Implementation Guide

This guide provides a step-by-step walkthrough for running an ensemble genetic algorithm experiment on your dataset. It covers installation, setup, data preparation, execution with different configurations, and result interpretation.

See also: Data Workflow for detailed data preprocessing workflows.


Prerequisites

  • Python >=3.12 (required)

  • Virtual environment management (e.g., venv, conda)

  • Access to a machine with sufficient compute resources (CPU/GPU)

For complete architecture overview, see Architectural Overview.

Installation

The project can be installed in two ways:

Method 2: Automated Setup Script

chmod +x setup.sh && ./setup.sh

This script automatically:

  • Creates a ga_env virtual environment

  • Installs all required packages

  • Configures the environment

Dependencies

The core dependencies include:

Package

Version

Purpose

scikit-learn

>=1.3

Data preprocessing, model validation

numpy

>=1.24

Numerical computations

pandas

>=2.0

Data manipulation

DEAP

Latest

Genetic algorithm framework

imblearn

Latest

Resampling techniques (SMOTE, etc.)

sklearn

Latest

Machine learning models


Step-by-Step Setup and Configuration

1. Prepare Your Dataset

Ensure your dataset meets the following requirements:

File Format

  • CSV format with headers

  • All values must be numeric (integers or floats)

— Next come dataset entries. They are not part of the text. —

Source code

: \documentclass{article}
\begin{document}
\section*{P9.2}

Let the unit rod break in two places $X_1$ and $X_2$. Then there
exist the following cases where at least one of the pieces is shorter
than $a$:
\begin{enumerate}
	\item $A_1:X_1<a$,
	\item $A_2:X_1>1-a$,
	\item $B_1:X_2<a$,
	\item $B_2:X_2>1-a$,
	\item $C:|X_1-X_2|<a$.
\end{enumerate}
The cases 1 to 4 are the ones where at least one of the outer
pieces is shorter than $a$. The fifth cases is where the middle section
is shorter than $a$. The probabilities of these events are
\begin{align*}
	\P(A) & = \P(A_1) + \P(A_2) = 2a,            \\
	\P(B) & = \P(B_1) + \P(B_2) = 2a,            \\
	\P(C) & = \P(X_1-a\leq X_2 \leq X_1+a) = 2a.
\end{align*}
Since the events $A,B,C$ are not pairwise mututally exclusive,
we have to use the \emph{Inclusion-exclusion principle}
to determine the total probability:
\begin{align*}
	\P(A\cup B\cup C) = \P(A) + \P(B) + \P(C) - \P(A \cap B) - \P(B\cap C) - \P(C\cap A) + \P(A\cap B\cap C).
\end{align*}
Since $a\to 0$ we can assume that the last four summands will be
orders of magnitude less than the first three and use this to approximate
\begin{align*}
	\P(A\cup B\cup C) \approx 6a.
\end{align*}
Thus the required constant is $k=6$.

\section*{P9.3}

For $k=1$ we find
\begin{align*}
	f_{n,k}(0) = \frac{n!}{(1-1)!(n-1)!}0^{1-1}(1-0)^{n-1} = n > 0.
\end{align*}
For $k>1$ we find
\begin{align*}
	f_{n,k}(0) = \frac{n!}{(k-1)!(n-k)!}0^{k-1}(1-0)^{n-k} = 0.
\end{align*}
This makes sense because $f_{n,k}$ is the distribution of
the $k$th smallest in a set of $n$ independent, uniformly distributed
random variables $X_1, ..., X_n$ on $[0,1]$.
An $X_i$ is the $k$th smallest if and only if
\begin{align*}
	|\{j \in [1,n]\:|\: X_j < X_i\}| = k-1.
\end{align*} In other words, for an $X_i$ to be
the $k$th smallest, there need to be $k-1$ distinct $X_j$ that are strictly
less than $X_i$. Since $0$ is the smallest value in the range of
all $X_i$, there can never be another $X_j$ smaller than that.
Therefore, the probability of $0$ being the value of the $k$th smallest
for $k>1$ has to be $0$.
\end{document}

  • No strings, categories, or object types

Outcome Variable Requirements

  • Must be binary (e.g., 0 and 1)

  • Column name must end with _outcome_var_1

    • ✅ Valid: disease_outcome_var_1, readmission_outcome_var_1

    • ❌ Invalid: outcome, target

Example CSV Structure

feature_A,feature_B,age,male,disease_outcome_var_1
0.5,2.3,45,1,0
0.8,1.9,32,0,1
0.3,3.1,67,1,0

2. Configure Your Experiment

Create a config.yml file in the project root directory:

global_params:
  input_csv_path: "data/my_dataset.csv"      # Path to your CSV
  n_iter: 20                                  # Number of grid iterations
  model_list: [
    "logisticRegression", 
    "randomForest", 
    "XGBoost",
    "gradientBoosting"
  ]                                            # Base learners to use
  verbose: 2                                  # Logging level (1-5)
  base_project_dir: "experiments/"            # Output directory
  testing: false                              # Set true for quick tests

ga_params:
  nb_params: [8, 16]                          # Number of base learners per ensemble
  pop_params: [50]                            # Population size
  g_params: [100]                             # Number of generations

grid_params:
  weighted: ["unweighted"]                    # Weighting method
  resample: ["undersample", "oversample", null]  # Sampling strategy
  corr: [0.95]                                # Correlation threshold for feature removal
  percent_missing: [100]                      # Max % missing values allowed
  scale: [true, false]                        # Whether to standardize features

Key Configuration Parameters

Parameter

Type

Description

input_csv_path

str

Path to your dataset

n_iter

int

Number of grid search iterations (higher = more thorough but slower)

model_list

list

List of model class names to include in base learner pool

verbose

int

Logging level: 1=info, 2=debug, 3=pathological debug

base_project_dir

str

Directory for saving experiment results

nb_params

list[int]

List of possible numbers of base learners per ensemble

pop_params

list[int]

Population sizes for the GA

g_params

list[int]

Number of generations to evolve

3. Run the Experiment

Create a Python script (e.g., run_experiment.py) or use Jupyter Notebook:

from tqdm import tqdm
from ml_grid.util.global_params import global_parameters
from ml_grid.util.grid_param_space_ga import Grid
from ml_grid.pipeline.data import pipe as data_pipe
from ml_grid.pipeline.main_ga import run as ga_run

# Load configuration and initialize global parameters
global_params = global_parameters(config_path='config.yml')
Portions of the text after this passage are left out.